Dayhoff, always ready to harness the power of new technology, developed computerized methods to determine protein sequences. She ran a computer analysis of proteins in a wide variety of species, from the candida fungus to the whale. Then she used their differences to determine their ancestral relationships. In 1966, with the help of Richard Eck, Dayhoff created the first reconstruction of a phylogenetic tree.
In a 1969 Scientific American article, “Computer Analysis of Protein Evolution,” Dayhoff presented to the public one of these trees along with her research using computers for sequencing proteins. “Each protein sequence that is established, each evolutionary mechanism that is illuminated, each major innovation in phylogenetic history that is revealed will improve our understanding of the history of life,” she wrote. She was trying to show the life sciences community the potential of computerized models.
Her next goal was to collect all known proteins in one place where researchers could find sequences and compare them to others. Unlike today, when it’s easy to call up sources on an electronic database with merely a keyword, Dayhoff had to scour physical journals to find the proteins she was looking for. In many instances, that meant checking fellow researcher’s work for errors. Even with the aid of a computer, the work of collecting and cataloguing the sequences required copious amounts of time and a discerning scientific eye.
Not everyone saw value in what she was doing.

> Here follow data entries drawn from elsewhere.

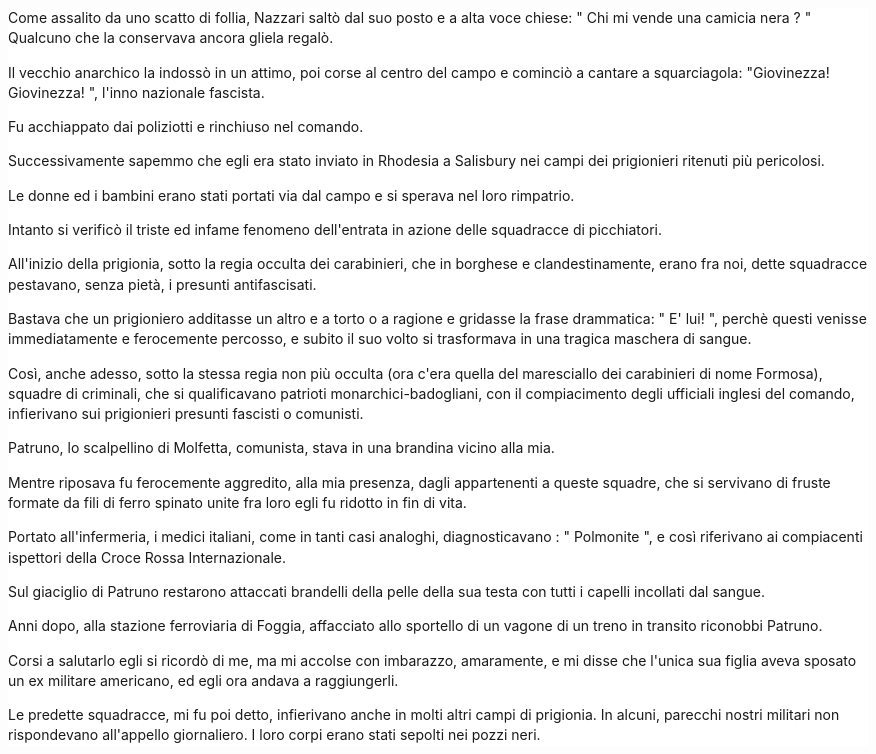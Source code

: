 Come assalito da uno scatto di follia, Nazzari saltò dal suo posto e a
alta voce chiese: \" Chi mi vende una camicia nera ? \" Qualcuno che la
conservava ancora gliela regalò.

Il vecchio anarchico la indossò in un attimo, poi corse al centro del
campo e cominciò a cantare a squarciagola: \"Giovinezza! Giovinezza! \",
l\'inno nazionale fascista.

Fu acchiappato dai poliziotti e rinchiuso nel comando.

Successivamente sapemmo che egli era stato inviato in Rhodesia a
Salisbury nei campi dei prigionieri ritenuti più pericolosi.

Le donne ed i bambini erano stati portati via dal campo e si sperava nel
loro rimpatrio.

Intanto si verificò il triste ed infame fenomeno dell\'entrata in azione
delle squadracce di picchiatori.

All\'inizio della prigionia, sotto la regia occulta dei carabinieri, che
in borghese e clandestinamente, erano fra noi, dette squadracce
pestavano, senza pietà, i presunti antifascisati.

Bastava che un prigioniero additasse un altro e a torto o a ragione e
gridasse la frase drammatica: \" E\' lui! \", perchè questi venisse
immediatamente e ferocemente percosso, e subito il suo volto si
trasformava in una tragica maschera di sangue.

Così, anche adesso, sotto la stessa regia non più occulta (ora c\'era
quella del maresciallo dei carabinieri di nome Formosa), squadre di
criminali, che si qualificavano patrioti monarchici-badogliani, con il
compiacimento degli ufficiali inglesi del comando, infierivano sui
prigionieri presunti fascisti o comunisti.

Patruno, lo scalpellino di Molfetta, comunista, stava in una brandina
vicino alla mia.

Mentre riposava fu ferocemente aggredito, alla mia presenza, dagli
appartenenti a queste squadre, che si servivano di fruste formate da
fili di ferro spinato unite fra loro egli fu ridotto in fin di vita.

Portato all\'infermeria, i medici italiani, come in tanti casi analoghi,
diagnosticavano : \" Polmonite \", e così riferivano ai compiacenti
ispettori della Croce Rossa Internazionale.

Sul giaciglio di Patruno restarono attaccati brandelli della pelle della
sua testa con tutti i capelli incollati dal sangue.

Anni dopo, alla stazione ferroviaria di Foggia, affacciato allo
sportello di un vagone di un treno in transito riconobbi Patruno.

Corsi a salutarlo egli si ricordò di me, ma mi accolse con imbarazzo,
amaramente, e mi disse che l\'unica sua figlia aveva sposato un ex
militare americano, ed egli ora andava a raggiungerli.

Le predette squadracce, mi fu poi detto, infierivano anche in molti
altri campi di prigionia. In alcuni, parecchi nostri militari non
rispondevano all\'appello giornaliero. I loro corpi erano stati sepolti
nei pozzi neri.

To other researchers, Dayhoff’s work resembled the collection and cataloguing work of 19th century natural history rather than the experimental work of the 20th century scientist. “Collecting, comparing and classifying things of nature seemed old-fashioned to many experimental biologists in the second half of the 20th century,” Stasser says. He refers to Dayhoff as an “outsider.” “She contributed to a field that did not exist and thus had no professional recognition,” he says.

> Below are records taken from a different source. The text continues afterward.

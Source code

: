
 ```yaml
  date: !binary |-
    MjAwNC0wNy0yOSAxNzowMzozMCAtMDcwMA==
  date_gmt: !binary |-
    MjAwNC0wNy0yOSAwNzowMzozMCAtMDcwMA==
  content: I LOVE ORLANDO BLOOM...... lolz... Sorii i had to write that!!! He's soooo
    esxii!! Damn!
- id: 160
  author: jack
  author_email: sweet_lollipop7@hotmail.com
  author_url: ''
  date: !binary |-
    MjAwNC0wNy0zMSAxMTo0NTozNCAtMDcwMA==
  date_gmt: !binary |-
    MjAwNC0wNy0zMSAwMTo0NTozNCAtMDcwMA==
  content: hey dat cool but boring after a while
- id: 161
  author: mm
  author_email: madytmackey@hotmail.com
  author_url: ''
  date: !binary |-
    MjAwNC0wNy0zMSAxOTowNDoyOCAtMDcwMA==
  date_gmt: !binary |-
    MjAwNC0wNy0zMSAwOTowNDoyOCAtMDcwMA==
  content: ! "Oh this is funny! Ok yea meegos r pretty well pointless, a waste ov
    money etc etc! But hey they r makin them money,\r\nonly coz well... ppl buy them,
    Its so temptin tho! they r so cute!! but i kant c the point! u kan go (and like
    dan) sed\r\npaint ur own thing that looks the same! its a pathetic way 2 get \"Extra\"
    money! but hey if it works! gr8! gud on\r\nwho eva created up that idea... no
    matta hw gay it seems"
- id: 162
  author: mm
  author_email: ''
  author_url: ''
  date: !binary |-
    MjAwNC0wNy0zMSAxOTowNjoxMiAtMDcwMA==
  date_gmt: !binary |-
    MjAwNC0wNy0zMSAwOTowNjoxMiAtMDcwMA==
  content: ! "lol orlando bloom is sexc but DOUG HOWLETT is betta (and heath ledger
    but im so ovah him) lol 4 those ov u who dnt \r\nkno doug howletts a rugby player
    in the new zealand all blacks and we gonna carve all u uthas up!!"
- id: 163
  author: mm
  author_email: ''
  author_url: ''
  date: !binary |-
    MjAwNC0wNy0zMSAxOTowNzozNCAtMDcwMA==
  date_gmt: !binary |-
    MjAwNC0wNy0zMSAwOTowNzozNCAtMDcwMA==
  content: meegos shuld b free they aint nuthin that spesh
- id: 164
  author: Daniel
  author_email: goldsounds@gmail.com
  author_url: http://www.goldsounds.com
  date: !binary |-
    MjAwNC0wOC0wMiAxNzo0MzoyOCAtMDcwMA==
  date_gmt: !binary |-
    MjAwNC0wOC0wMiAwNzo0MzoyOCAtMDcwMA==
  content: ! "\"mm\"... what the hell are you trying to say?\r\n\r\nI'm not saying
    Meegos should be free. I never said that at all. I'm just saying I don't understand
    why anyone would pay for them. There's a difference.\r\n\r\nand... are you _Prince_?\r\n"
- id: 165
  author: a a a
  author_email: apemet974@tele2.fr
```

In 1965, Dayhoff first published her collection of the 65 known proteins in the Atlas of Protein Sequence and Structure, a printed version of her database. Eventually the data moved to magnetic tape, and now it lives online where researchers continue to use her data to find thousands more proteins. Other biomedical databases have joined the fray, including the Protein Data Bank, a collaborative collection of protein and nucleic acids launched in 1971, and GenBank, the genetic sequence database launched in 1982. Dayhoff started a scientific revolution.

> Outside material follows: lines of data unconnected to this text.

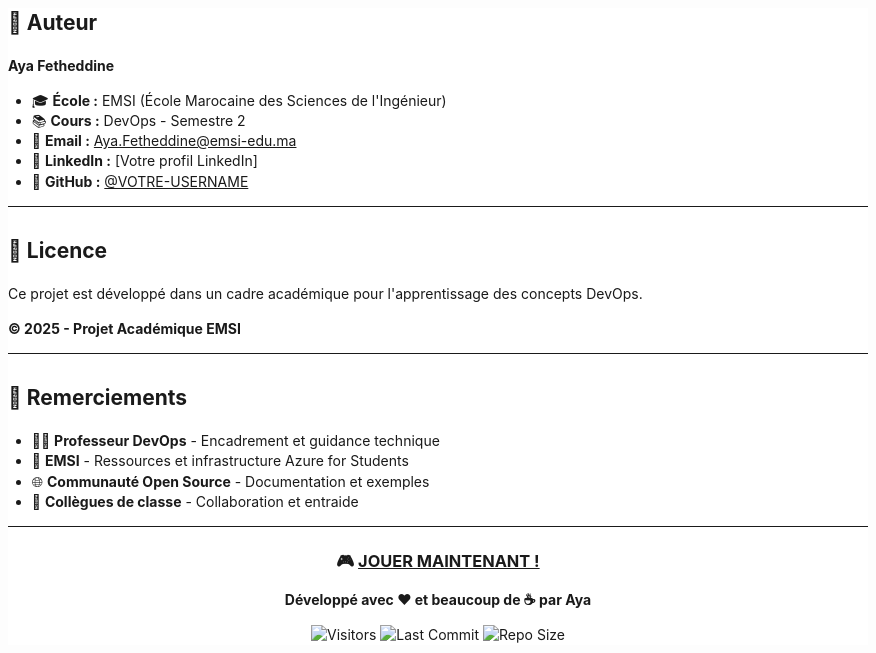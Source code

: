 ## 👥 Auteur

**Aya Fetheddine**
- 🎓 **École :** EMSI (École Marocaine des Sciences de l'Ingénieur)
- 📚 **Cours :** DevOps - Semestre 2
- 📧 **Email :** Aya.Fetheddine@emsi-edu.ma
- 💼 **LinkedIn :** [Votre profil LinkedIn]
- 🐙 **GitHub :** [@VOTRE-USERNAME](https://github.com/VOTRE-USERNAME)

---

## 📄 Licence

Ce projet est développé dans un cadre académique pour l'apprentissage des concepts DevOps.

**© 2025 - Projet Académique EMSI**

---

## 🙏 Remerciements

- 👨‍🏫 **Professeur DevOps** - Encadrement et guidance technique
- 🏫 **EMSI** - Ressources et infrastructure Azure for Students
- 🌐 **Communauté Open Source** - Documentation et exemples
- 🤝 **Collègues de classe** - Collaboration et entraide

---

<div align="center">

### 🎮 [**JOUER MAINTENANT !**](https://webapp-2048-game-aya.azurewebsites.net)

**Développé avec ❤️ et beaucoup de ☕ par Aya**

![Visitors](https://visitor-badge.laobi.icu/badge?page_id=VOTRE-USERNAME.jeu-2048)
![Last Commit](https://img.shields.io/github/last-commit/VOTRE-USERNAME/jeu-2048)
![Repo Size](https://img.shields.io/github/repo-size/VOTRE-USERNAME/jeu-2048)

</div>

“Today, every single publication in experimental biology contains a combination of new experimental data and inferences drawn from comparisons with other data made available in a public database, an approach that Dayhoff started half a century ago,” Strasser says.
As bioinformatics grew, the tasks of collecting and computation largely fell to women. Dayhoff’s collaborators on the Atlas were all women except for Ledley. Like the women “computers” of NASA in the 1960s and the female codebreakers of World War II, these women were soon pushed to the margins of scientific practice. Referring to the “ENIAC girls” who programmed the first digital, general-purpose computer, historian of computing Jennifer Light writes that “it is within the confines of precisely such low-status occupational classifications that women were engaged in unprecedented work.”
In her biographical sketch of Dayhoff, Lois T. Hunt, who worked on the Atlas with her, wrote that Dayhoff believed her investigation into Earth’s primordial atmosphere might give her “the compounds necessary for the formation of life.” This, perhaps even more than computing, is what ties the disparate parts of Dayhoff’s scientific research together. From the tiny protein to the vast atmosphere, Dayhoff was searching for the secrets of life’s emergence on this planet. Though she didn’t unlock them all, she gave modern science the tools and methods to continue the search.